In the first approach, the fundus should always be analysed by fundoscopy and/or retinography. If any retinal alteration is suspected it will be important to perform other complementary tests such as optical coherence tomography (OCT) or angiography.

A medical retina is dedicated to the study of retinal pathologies, with particular emphasis on Age-related macular degeneration (AMD), a Diabetic Retinopathy and vascular occlusions, pathological myopia (high myopias, usually greater than 6D), central serous chorioretinopathy and other retinal dystrophies.

Today Age-related macular degeneration (AMD) is the most common cause of sight loss in people over 55. It is a disease that affects their most central area and, as its name indicates, is related to ageing. In this the patient may have difficulties in central vision and thus in the execution of some daily tasks such as watching television, reading a book or writing. The peripheral vision is not affected and in this way the patient's movement is not compromised.
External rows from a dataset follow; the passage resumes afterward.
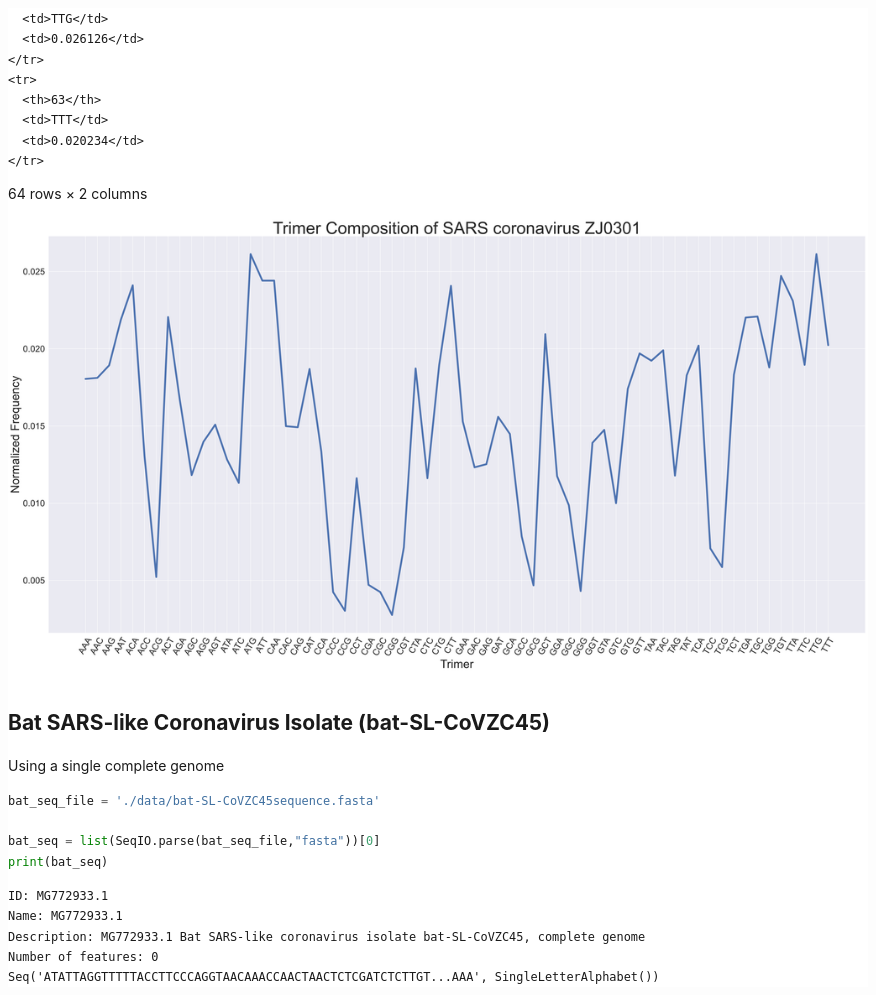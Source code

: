       <td>TTG</td>
      <td>0.026126</td>
    </tr>
    <tr>
      <th>63</th>
      <td>TTT</td>
      <td>0.020234</td>
    </tr>
  </tbody>
</table>
<p>64 rows × 2 columns</p>
</div>



![svg](trimercomp_files/trimercomp_10_1.svg)


## Bat SARS-like Coronavirus Isolate (bat-SL-CoVZC45)

Using a single complete genome


```python
bat_seq_file = './data/bat-SL-CoVZC45sequence.fasta'

bat_seq = list(SeqIO.parse(bat_seq_file,"fasta"))[0]
print(bat_seq)
```

    ID: MG772933.1
    Name: MG772933.1
    Description: MG772933.1 Bat SARS-like coronavirus isolate bat-SL-CoVZC45, complete genome
    Number of features: 0
    Seq('ATATTAGGTTTTTACCTTCCCAGGTAACAAACCAACTAACTCTCGATCTCTTGT...AAA', SingleLetterAlphabet())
There are also other systemic diseases that can influence your eye health and have retinal complications. These include Diabetes Mellitus and Arterial Hypertension, which, if not controlled, can lead to Diabetic Retinopathy (mentioned above) and Hypertensive Retinopathy.

A Diabetic Retinopathy affects 1 in 3 people and is considered to be the leading cause of avoidable blindness in the working age population between 20 and 64 years of age. Early diagnosis is key to preventing vision loss. That said, if you are diabetic, it is recommended that you have a periodic ophthalmology consultation, preferably with a medical retina specialist.

In situations of retinal disease complicated by neovessels and/or retinal oedema, some treatments are proposed, whose objective is to diminish the growth of these abnormal vessels and to control the complications associated with these diseases. These treatments include:

  • Anti-VEGF Injections: intravitreal injections of anti-angiogenic molecules.